━━ Entries shown ━━
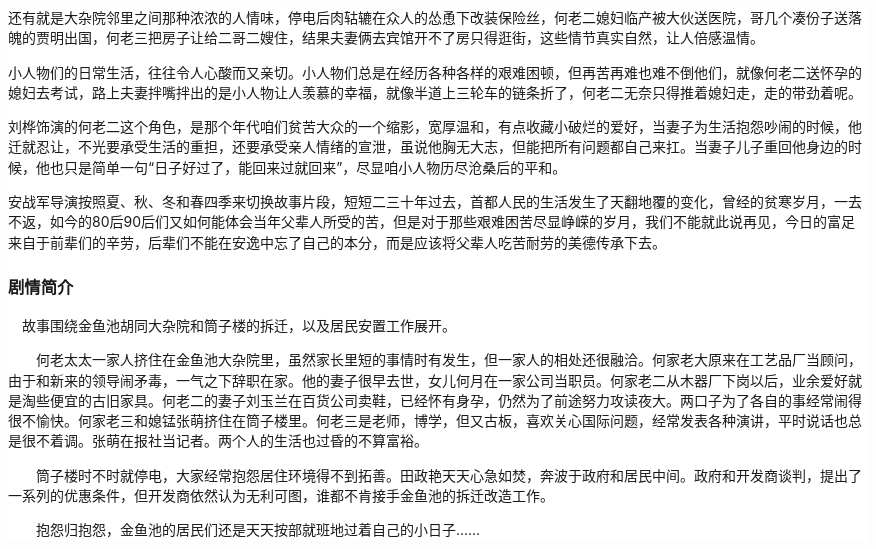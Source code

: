 还有就是大杂院邻里之间那种浓浓的人情味，停电后肉轱辘在众人的怂恿下改装保险丝，何老二媳妇临产被大伙送医院，哥几个凑份子送落魄的贾明出国，何老三把房子让给二哥二嫂住，结果夫妻俩去宾馆开不了房只得逛街，这些情节真实自然，让人倍感温情。

小人物们的日常生活，往往令人心酸而又亲切。小人物们总是在经历各种各样的艰难困顿，但再苦再难也难不倒他们，就像何老二送怀孕的媳妇去考试，路上夫妻拌嘴拌出的是小人物让人羡慕的幸福，就像半道上三轮车的链条折了，何老二无奈只得推着媳妇走，走的带劲着呢。

刘桦饰演的何老二这个角色，是那个年代咱们贫苦大众的一个缩影，宽厚温和，有点收藏小破烂的爱好，当妻子为生活抱怨吵闹的时候，他迁就忍让，不光要承受生活的重担，还要承受亲人情绪的宣泄，虽说他胸无大志，但能把所有问题都自己来扛。当妻子儿子重回他身边的时候，他也只是简单一句&ldquo;日子好过了，能回来过就回来&rdquo;，尽显咱小人物历尽沧桑后的平和。

安战军导演按照夏、秋、冬和春四季来切换故事片段，短短二三十年过去，首都人民的生活发生了天翻地覆的变化，曾经的贫寒岁月，一去不返，如今的80后90后们又如何能体会当年父辈人所受的苦，但是对于那些艰难困苦尽显峥嵘的岁月，我们不能就此说再见，今日的富足来自于前辈们的辛劳，后辈们不能在安逸中忘了自己的本分，而是应该将父辈人吃苦耐劳的美德传承下去。


### 剧情简介

　故事围绕金鱼池胡同大杂院和筒子楼的拆迁，以及居民安置工作展开。

　　何老太太一家人挤住在金鱼池大杂院里，虽然家长里短的事情时有发生，但一家人的相处还很融洽。何家老大原来在工艺品厂当顾问，由于和新来的领导闹矛毒，一气之下辞职在家。他的妻子很早去世，女儿何月在一家公司当职员。何家老二从木器厂下岗以后，业余爱好就是淘些便宜的古旧家具。何老二的妻子刘玉兰在百货公司卖鞋，已经怀有身孕，仍然为了前途努力攻读夜大。两口子为了各自的事经常闹得很不愉快。何家老三和媳锰张萌挤住在筒子楼里。何老三是老师，博学，但又古板，喜欢关心国际问题，经常发表各种演讲，平时说话也总是很不着调。张萌在报社当记者。两个人的生活也过昏的不算富裕。

　　筒子楼时不时就停电，大家经常抱怨居住环境得不到拓善。田政艳天天心急如焚，奔波于政府和居民中间。政府和开发商谈判，提出了一系列的优惠条件，但开发商依然认为无利可图，谁都不肯接手金鱼池的拆迁改造工作。

　　抱怨归抱怨，金鱼池的居民们还是天天按部就班地过着自己的小日子……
━━━
■ Task to carry out ■
From the line with "安战军导演按照夏、秋、冬和春" to the final line of the data above, please reproduce every line exactly and add nothing.

■ Response for this exercise ■
安战军导演按照夏、秋、冬和春四季来切换故事片段，短短二三十年过去，首都人民的生活发生了天翻地覆的变化，曾经的贫寒岁月，一去不返，如今的80后90后们又如何能体会当年父辈人所受的苦，但是对于那些艰难困苦尽显峥嵘的岁月，我们不能就此说再见，今日的富足来自于前辈们的辛劳，后辈们不能在安逸中忘了自己的本分，而是应该将父辈人吃苦耐劳的美德传承下去。


### 剧情简介

　故事围绕金鱼池胡同大杂院和筒子楼的拆迁，以及居民安置工作展开。

　　何老太太一家人挤住在金鱼池大杂院里，虽然家长里短的事情时有发生，但一家人的相处还很融洽。何家老大原来在工艺品厂当顾问，由于和新来的领导闹矛毒，一气之下辞职在家。他的妻子很早去世，女儿何月在一家公司当职员。何家老二从木器厂下岗以后，业余爱好就是淘些便宜的古旧家具。何老二的妻子刘玉兰在百货公司卖鞋，已经怀有身孕，仍然为了前途努力攻读夜大。两口子为了各自的事经常闹得很不愉快。何家老三和媳锰张萌挤住在筒子楼里。何老三是老师，博学，但又古板，喜欢关心国际问题，经常发表各种演讲，平时说话也总是很不着调。张萌在报社当记者。两个人的生活也过昏的不算富裕。

　　筒子楼时不时就停电，大家经常抱怨居住环境得不到拓善。田政艳天天心急如焚，奔波于政府和居民中间。政府和开发商谈判，提出了一系列的优惠条件，但开发商依然认为无利可图，谁都不肯接手金鱼池的拆迁改造工作。

　　抱怨归抱怨，金鱼池的居民们还是天天按部就班地过着自己的小日子……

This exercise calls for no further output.